The Eristocracy
About the magazine
The Eristocracy is an electronic magazine distributed by electronic mail. I have pubished it since 1985. I am its editor and publisher, with the help of its subscribers, who submit most of the articles I publish. My charter for The Eristocracy is high-quality high weirdness,
to provide a contrarian view, especially one that is puckish, that makes my
readers think, or at least shows some thought.
Here are my guidelines for selecting stories:
- My most important function as an editor is to cut down on drivel and
repeats of stories. Fortunately, I have a good memory for these things. You will
rarely see a chestnut in The Eristocracy. Of course, the downside of this is
that you won't see a chestnut that I remember from 1988 and you don't.
- I do my best to follow copyright. The nature of the net and the WWW
especially makes it difficult to tell what the correct thing to do. I do my
best.
- There will be no sexist humor. None, no exceptions.
- I try to make sure the original author of a piece retains their
attribution.
- I try to obscure the origin of a piece when that seems to be the thing to
do (for example, if it might embarass the person who submitted it).
- Please note that the above two guidelines are in conflict. I do my best to
resolve this conflict. Sometimes I make mistakes. If you make a submission to me
and you want attribution specifically left in (or removed), tell me. If you
don't, I get to guess. I almost always guess right, which is perhaps worse than
being hit or miss.
- If something made me laugh out loud, I probably send it.
- If I send a joke, I send it deadpan. Some of the best humor is the news,
and some of the best sad social commentary is what passes for humor.
- I have been known to write news stories (as opposed to reporting on the
news).
- Sometimes I propagate urban legends. Sometimes I hunt them down. Sometimes
I propagate them only to hunt them down. I have reasons for this that include
but transcend simple amusement value.
- If there is a hype, I often push a counter-hype. I often send heretical
views, especially ones that go beyond simple anti-establishment poses. This
ain't Edupage, it ain't RISKS, it ain't
Wired, and it ain't the Conspiracy Weekly,
but I might select goodies from any of those.
- I avoid religious topics. Given that this magazine is named for a goddess,
it's impossible to eliminate them. Also given what passes for a religion these
days, it's impossible to be completely consistent here, but hey, that's why it's
"The Eristocracy," that's why I'm the editor, and that's why I rake in
all that good karma I get in subscriptions. Please note that I do not limit
religious topics to mere matters of deities.
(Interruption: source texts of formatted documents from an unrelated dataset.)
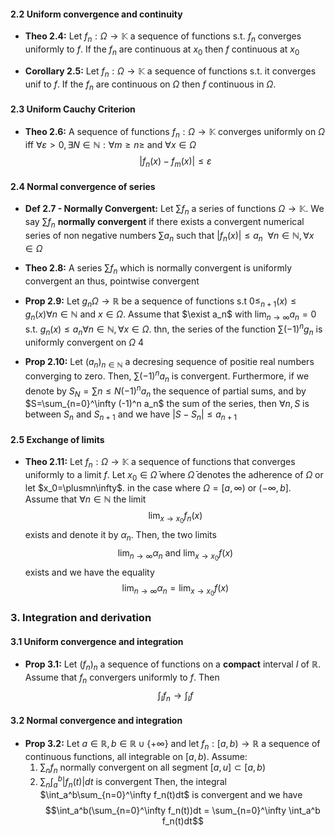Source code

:#### 2.2 Uniform convergence and continuity

- **Theo 2.4:** Let $f_n:\Omega\rightarrow\mathbb{K}$ a sequence of functions s.t. $f_n$ converges uniformly to $f$. If the $f_n$ are continuous at $x_0$ then $f$ continuous at $x_0$

- **Corollary 2.5:** Let $f_n:\Omega\rightarrow\mathbb{K}$ a sequence of functions s.t. it converges unif to $f$. If the $f_n$ are continuous on $\Omega$ then $f$ continuous in $\Omega$.

#### 2.3 Uniform Cauchy Criterion

- **Theo 2.6:** A sequence of functions $f_n:\Omega\rightarrow\mathbb{K}$ converges uniformly on $\Omega$ iff $\forall \varepsilon>0, \exists N \in\mathbb{N}:\forall m \ge n\ge$ and $\forall x\in\Omega$
$$|f_n(x)-f_m(x)|\le \varepsilon$$

#### 2.4 Normal convergence of series
- **Def 2.7 - Normally Convergent:** Let $\sum f_n$ a series of functions $\Omega\rightarrow\mathbb{K}$. We say $\sum f_n$ **normally convergent** if there exists a convergent numerical series of non negative numbers $\sum a_n$ such that $|f_n(x)|\le a_n \ \ \forall n\in\mathbb{N}, \forall x\in\Omega$

- **Theo 2.8:** A series $\sum f_n$ which is normally convergent is uniformly convergent an thus, pointwise convergent

- **Prop 2.9:** Let $g_n\Omega\rightarrow\mathbb{R}$ be a sequence of functions s.t $0\le_{n+1}(x)\le g_n(x)\forall n\in\mathbb{N}$ and $x\in\Omega$. Assume that $\exist a_n$  with $\lim_{n\rightarrow\infty}a_n=0$ s.t. $g_n(x)\le a_n \forall n\in\mathbb{N}, \forall x\in\Omega$. thn, the series of the function $\sum (-1)^n g_n$ is uniformly convergent on $\Omega$
4
- **Prop 2.10:** Let $(a_n)_{n\in\mathbb{N}}$  a decresing sequence of positie real numbers converging to zero. Then, $\sum (-1)^n a_n$ is convergent. Furthermore, if we denote by $S_N=\sum{n\le N} (-1)^n a_n$ the sequence of partial sums, and by $S=\sum_{n=0}^\infty (-1)^n a_n$ the sum of the series, then $\forall n, S$ is between $S_n$ and $S_{n+1}$ and we have $|S-S_n|\le a_{n+1}$

#### 2.5 Exchange of limits

- **Theo 2.11:** Let $f_n:\Omega\rightarrow\mathbb{K}$ a sequence of functions that converges uniformly to a limit $f$. Let $x_0\in\bar{\Omega}$ where $\bar{\Omega}$ denotes the adherence of $\Omega$ or let $x_0=\plusmn\infty$. in the case where $\Omega=[a,\infty)\text{ or }(-\infty, b]$. Assume that $\forall n\in\mathbb{N}$ the limit
$$\lim_{x\rightarrow x_0} f_n(x)$$
exists and denote it by $\alpha_n$. Then, the two limits
$$\lim_{n\rightarrow \infty}\alpha_n\text{ and }\lim_{x\rightarrow x_0} f(x)$$
exists and we have the equality
$$\lim_{n\rightarrow\infty}\alpha_n = \lim_{x\rightarrow x_0}f(x)$$


### 3. Integration and derivation
#### 3.1 Uniform convergence and integration
- **Prop 3.1:** Let $(f_n)_n$ a sequence of functions on a **compact** interval $I$ of $\mathbb{R}$. Assume that $f_n$ convergers uniformly to $f$. Then
$$\int_I f_n \rightarrow \int_I f$$

#### 3.2 Normal convergence and integration

- **Prop 3.2:** Let $a\in\mathbb{R}, b\in\mathbb{R}\cup\{+\infty\}$ and let $f_n:[a,b)\rightarrow\mathbb{R}$ a sequence of continuous functions, all integrable on $[a,b)$. Assume:
  1. $\sum_n f_n$ normally convergent on all segment $[a,u]\subset [a,b)$
  2. $\sum_n \int_a^b |f_n(t)|dt$ is convergent
  Then, the integral $\int_a^b\sum_{n=0}^\infty f_n(t)dt$ is convergent and we have
    $$\int_a^b(\sum_{n=0}^\infty f_n(t))dt = \sum_{n=0}^\infty \int_a^b f_n(t)dt$$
- If five people submit something to me, it probably goes out, even if I
wouldn't otherwise have sent it. My rationale is that they must see some value
in it for the community that I don't.
- There will be no cute graphics. Why? Because these days, any yoyo with a
scanner, a sneer, and a copy of photoshop thinks they can run an electronic
magazine. The Eristocracy isn't the oldest Internet magazine, but I know the
power of text and remember when 300 baud was fast. My rag doesn't suck and I'm
proud of it.
- Lastly and most importantly, I reserve the right to violate any of the
above rules as I see fit.
Submitting Stories
It's simple. Send them to me at jon@callas.org.
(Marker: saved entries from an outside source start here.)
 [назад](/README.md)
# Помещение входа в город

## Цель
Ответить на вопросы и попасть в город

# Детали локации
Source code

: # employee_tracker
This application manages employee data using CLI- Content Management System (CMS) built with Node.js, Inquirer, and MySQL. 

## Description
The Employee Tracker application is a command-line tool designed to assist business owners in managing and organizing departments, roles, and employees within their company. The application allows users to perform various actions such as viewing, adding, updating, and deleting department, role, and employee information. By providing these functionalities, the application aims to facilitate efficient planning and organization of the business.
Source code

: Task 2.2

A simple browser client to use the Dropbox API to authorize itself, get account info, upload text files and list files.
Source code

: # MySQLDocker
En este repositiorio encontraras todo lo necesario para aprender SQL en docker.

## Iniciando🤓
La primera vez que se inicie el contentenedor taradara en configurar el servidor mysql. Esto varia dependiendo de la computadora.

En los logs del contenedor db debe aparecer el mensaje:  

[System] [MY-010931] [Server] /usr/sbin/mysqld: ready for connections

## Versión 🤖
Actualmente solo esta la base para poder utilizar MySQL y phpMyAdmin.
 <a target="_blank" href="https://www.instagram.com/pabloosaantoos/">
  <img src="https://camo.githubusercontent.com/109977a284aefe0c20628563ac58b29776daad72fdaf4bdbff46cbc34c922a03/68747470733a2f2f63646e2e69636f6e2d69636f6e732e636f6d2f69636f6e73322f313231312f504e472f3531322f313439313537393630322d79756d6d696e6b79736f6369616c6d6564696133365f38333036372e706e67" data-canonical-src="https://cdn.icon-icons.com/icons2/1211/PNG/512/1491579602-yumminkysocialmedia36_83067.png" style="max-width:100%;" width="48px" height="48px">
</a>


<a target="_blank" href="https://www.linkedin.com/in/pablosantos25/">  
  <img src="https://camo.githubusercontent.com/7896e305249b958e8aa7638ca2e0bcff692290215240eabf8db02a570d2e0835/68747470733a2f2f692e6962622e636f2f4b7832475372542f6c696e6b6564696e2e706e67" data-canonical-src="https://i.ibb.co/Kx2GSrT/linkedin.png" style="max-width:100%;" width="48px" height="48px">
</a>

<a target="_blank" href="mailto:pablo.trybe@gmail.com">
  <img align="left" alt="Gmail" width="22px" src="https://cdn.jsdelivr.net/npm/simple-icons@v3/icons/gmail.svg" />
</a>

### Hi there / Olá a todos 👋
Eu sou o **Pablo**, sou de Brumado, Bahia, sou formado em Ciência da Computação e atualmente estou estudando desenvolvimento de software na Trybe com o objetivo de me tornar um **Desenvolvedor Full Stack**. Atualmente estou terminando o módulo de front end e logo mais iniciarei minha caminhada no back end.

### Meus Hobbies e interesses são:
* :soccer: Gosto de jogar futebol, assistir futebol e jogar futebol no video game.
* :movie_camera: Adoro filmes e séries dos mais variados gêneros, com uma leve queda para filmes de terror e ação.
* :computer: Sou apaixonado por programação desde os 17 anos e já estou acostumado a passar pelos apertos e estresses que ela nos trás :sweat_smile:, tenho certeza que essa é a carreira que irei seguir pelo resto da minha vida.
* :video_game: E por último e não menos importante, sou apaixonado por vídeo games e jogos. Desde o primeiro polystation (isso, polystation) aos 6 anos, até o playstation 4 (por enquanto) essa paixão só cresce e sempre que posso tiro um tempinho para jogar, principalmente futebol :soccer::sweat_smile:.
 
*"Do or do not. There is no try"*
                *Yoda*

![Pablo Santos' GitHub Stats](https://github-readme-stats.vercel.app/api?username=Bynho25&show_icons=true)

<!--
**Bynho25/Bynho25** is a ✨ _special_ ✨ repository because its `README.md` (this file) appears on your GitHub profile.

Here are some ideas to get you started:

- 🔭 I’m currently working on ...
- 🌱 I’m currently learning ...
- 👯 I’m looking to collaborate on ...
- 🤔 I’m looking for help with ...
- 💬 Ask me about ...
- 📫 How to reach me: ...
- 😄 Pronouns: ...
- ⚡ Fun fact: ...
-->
If I like it, I'll send it. If I don't send it out, there is a reason. I always
worry that people might get miffed because I don't send something. For my
benefit as much as yours, here are reasons I might not send a submission:
- I've sent it before. This is the usual reason.
- I was busy. Lately, this is also a usual reason.
- I have sent out a lot of things recently, and am feeling like I'm swamping
my subscribers.
- It was too mainstream.
- It was too specialized.
- It's liable to insult too few people.
How to Subscribe
Send a mail message with the
magic words subscribe eristocracy in the body.
Archive
There is an archive of old postings at
ftp://merrymeet.com/Eristocracy-Archives/.
In addition, the majordomo can retreive and search through the archive.
In Summary
Even though I think The Eristocrats would get along in person, we have a lot
of differences. I have subscribers on four continents. I have subscribers in the
computing industry. I have subscribers who are Internet newbies. Among the
subscribers who work in the computing industry, many are in fierce competition
with each other. Remember, an Eristocrat is someone who never insults someone
unintentionally.
Last Updated: 15 September 2001
©1996-2001 Jon Callas and
The Eristocracy
The Eristocracy is a trademark of Jon Callas. All rights reserved. So there, nyah.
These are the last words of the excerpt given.